I've been toying with parallelism and I'm having some trouble understanding what's going on in my program.
I'm trying to replicate some of the functionality of the XNA framework. I'm using a component-style setup and one way I thought of making my program a little more efficient was to call the Update method of each component in a separate Task. However, I'm obviously doing something horribly wrong.
The code I'm using in my loop for an update call is:
public void Update(GameTime gameTime)
{
Task[] tasks = new Task[engineComponents.Count];
for (int i = 0; i < tasks.Length; i++)
{
tasks[i] = new Task(() => engineComponents[i].Update(gameTime));
tasks[i].Start();
}
Task.WaitAll(tasks);
}
This throws a weird error:
An unhandled exception of type 'System.AggregateException' occurred in mscorlib.dll
The inner exception talks about an index being out of range.
If I change
Task[] tasks = new Task[engineComponents.Count];
to
Task[] tasks = new Task[engineComponents.Count - 1];
then this seems to work (or at least the program executes without an exception), but there isn't enough room in the array for all of the components. Nonetheless, all of the components are updated, despite there not being enough room in the tasks array to hold them all.
However, the gameTime object that is passed as a parameter goes somewhat insane when the game is running. I've found it hard to pin-point the problem, but I have two components that both simply move a circle's x-position using
x += (float)(gameTime.ElapsedGameTime.TotalSeconds * 10);
However, when using Tasks, their x-positions very quickly become disparate from one another, when they should in fact be the same. Each engineComponent.Update(gameTime) is called once per-update cycle, and the same gameTime object is passed.

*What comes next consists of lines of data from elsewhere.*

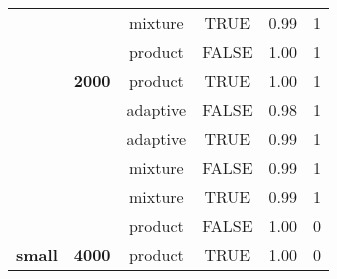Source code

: \documentclass[
]{article}
\begin{document}
\begin{tabular}[t]{>{}c>{}ccccc}
 &  & mixture & TRUE & 0.99 & 1\\

 &  & product & FALSE & 1.00 & 1\\

 & \multirow{-6}{*}{\centering\arraybackslash \textbf{2000}} & product & TRUE & 1.00 & 1\\

 &  & adaptive & FALSE & 0.98 & 1\\

 &  & adaptive & TRUE & 0.99 & 1\\

 &  & mixture & FALSE & 0.99 & 1\\

 &  & mixture & TRUE & 0.99 & 1\\

 &  & product & FALSE & 1.00 & 0\\

\multirow{-24}{*}{\centering\arraybackslash \textbf{small}} & \multirow{-6}{*}{\centering\arraybackslash \textbf{4000}} & product & TRUE & 1.00 & 0\\
\bottomrule
\end{tabular}
\end{document}
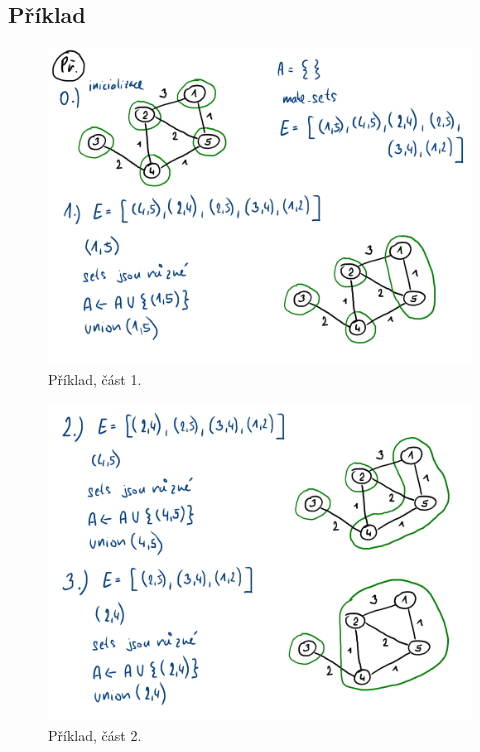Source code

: \subsection{Příklad}

\begin{figure}[H]
    \centering
    \includegraphics[width=0.9\linewidth]{03-minimalni-kostry-11.pdf}
    \caption{Příklad, část 1.}
\end{figure}

\begin{figure}[H]
    \centering
    \includegraphics[width=0.9\linewidth]{03-minimalni-kostry-12.pdf}
    \caption{Příklad, část 2.}
\end{figure}

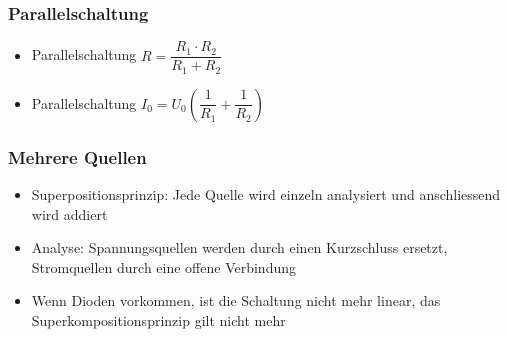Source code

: \documentclass[8pt,a4paper]{scrartcl}
\begin{document}
\begin{multicols*}{3}
				\subsubsection{Parallelschaltung}	
					\begin{itemize}\itemsep0pt
						\item Parallelschaltung $R=\dfrac{R_{1} \cdot R_{2}}{R_{1} + R_{2}}$
						\item Parallelschaltung $I_{0}=U_{0}(\dfrac{1}{R_{1}} + \dfrac{1}{R_{2}})$
					\end{itemize}
					
				\subsubsection{Mehrere Quellen}	
					\begin{itemize}\itemsep0pt
						\item Superpositionsprinzip: Jede Quelle wird einzeln analysiert und anschliessend wird addiert
						\item Analyse: Spannungsquellen werden durch einen Kurzschluss ersetzt, Stromquellen durch eine offene Verbindung
						\item Wenn Dioden vorkommen, ist die Schaltung nicht mehr linear, das Superkompositionsprinzip gilt nicht mehr
					\end{itemize}
			
			

\end{multicols*}
\end{document}
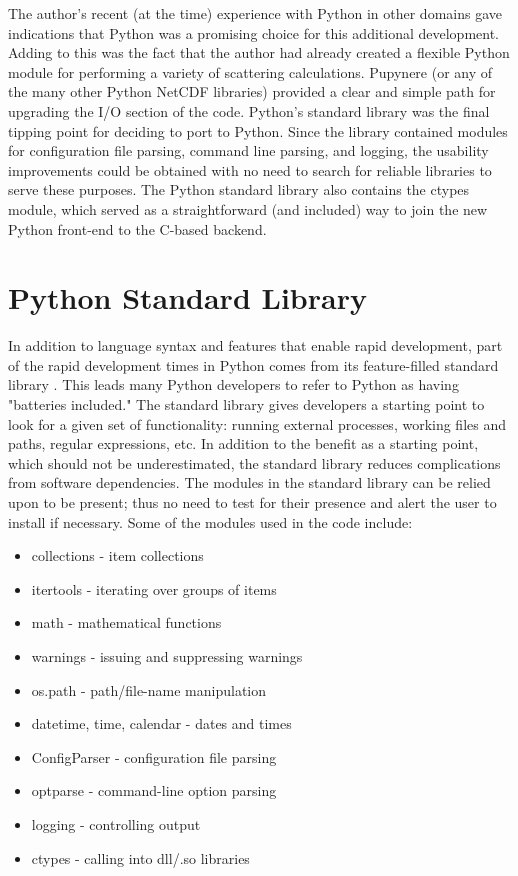 \documentclass[twocolumn]{article}
\begin{document}
The author's recent (at the time) experience with Python in other domains gave
indications that Python was a promising choice for this additional development.
Adding to this was the fact that the author had already created a flexible Python
module for performing a variety of scattering calculations. Pupynere (or any
of the many other Python NetCDF libraries) provided a clear and simple path
for upgrading the I/O section of the code. Python's standard
library was the final tipping point for deciding to port to Python. Since the
library contained modules for configuration file parsing, command line parsing,
and logging, the usability improvements could be obtained with no need to search
for reliable libraries to serve these purposes. The Python standard library also
contains the ctypes module, which served as a straightforward (and included) way
to join the new Python front-end to the C-based backend.


\section{Python Standard Library}
In addition to language syntax and features that enable rapid development, part
of the rapid development times in Python comes from its feature-filled standard
library \cite{pythonlib}. This leads many Python developers to refer to Python
as having "batteries included." The standard library gives developers a starting
point to look for a given set of functionality: running external processes,
working files and paths, regular expressions, etc. In addition to the benefit as
a starting point, which should not be underestimated, the standard library
reduces complications from software dependencies. The modules in the standard
library can be relied upon to be present; thus no need to test for their
presence and alert the user to install if necessary. Some of the modules used in
the code include:

\begin{itemize}
    \item collections - item collections
    \item itertools - iterating over groups of items
    \item math - mathematical functions
    \item warnings - issuing and suppressing warnings
    \item os.path - path/file-name manipulation
    \item datetime, time, calendar - dates and times
    \item ConfigParser - configuration file parsing
    \item optparse - command-line option parsing
    \item logging - controlling output
    \item ctypes - calling into dll/.so libraries
\end{itemize}
\end{document}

When using tasks[i].RunSynchronously(); in place of tasks[i].Start();, the program runs exactly as expected.
I understand that using Tasks in this manner may not be a particularly efficient programming practice, so my question is one of curiosity: why isn't the above code working as I would expect? I know I'm missing something obvious, but I've been unable to track down what specifically is wrong with this implementation.
Apologies for the long question, and thanks for reading ;)
The problem is that your lambda expression is capturing i - not the value of i, but the variable itself.
That means that by the time your task executes, the loop may well be on the next iteration (or even later). So some of your components may be updated more than once, some may not be updated at all, and the final tasks are likely to execute when i is outside the range of engineComponents, hence the exception. For more details, see Eric Lippert's blog posts:
Closing over the loop variable considered harmful
Closing over the loop variable, part two
Three options to fix this:
Take a copy of the variable inside the loop. Each variable declared inside the loop will be captured separately:
for (int i = 0; i < tasks.Length; i++)
{
int copyOfI = i;
tasks[i] = new Task(() => engineComponents[copyOfI].Update(gameTime));
tasks[i].Start();
}
Capture engineComponents[i] in a separate variable instead:
for (int i = 0; i < tasks.Length; i++)
{
var component = engineComponents[i];
tasks[i] = new Task(() => component.Update(gameTime));
tasks[i].Start();
}
If you're using C# 5, using a foreach loop will do what you want:
var tasks = new List<Task>();
foreach (var component in engineComponents)
{
Task task = new Task(() => component.Update(gameTime));
tasks.Add(task);
task.Start();
}
Task.WaitAll(tasks.ToArray());
Note that the last solution will not work with the C# 4 compiler, as the behaviour of the foreach iteration variable was for it to be a single variable, just like i. You don't need to target .NET 4.5 or higher for it to work, but you do need to use a C# 5 compiler.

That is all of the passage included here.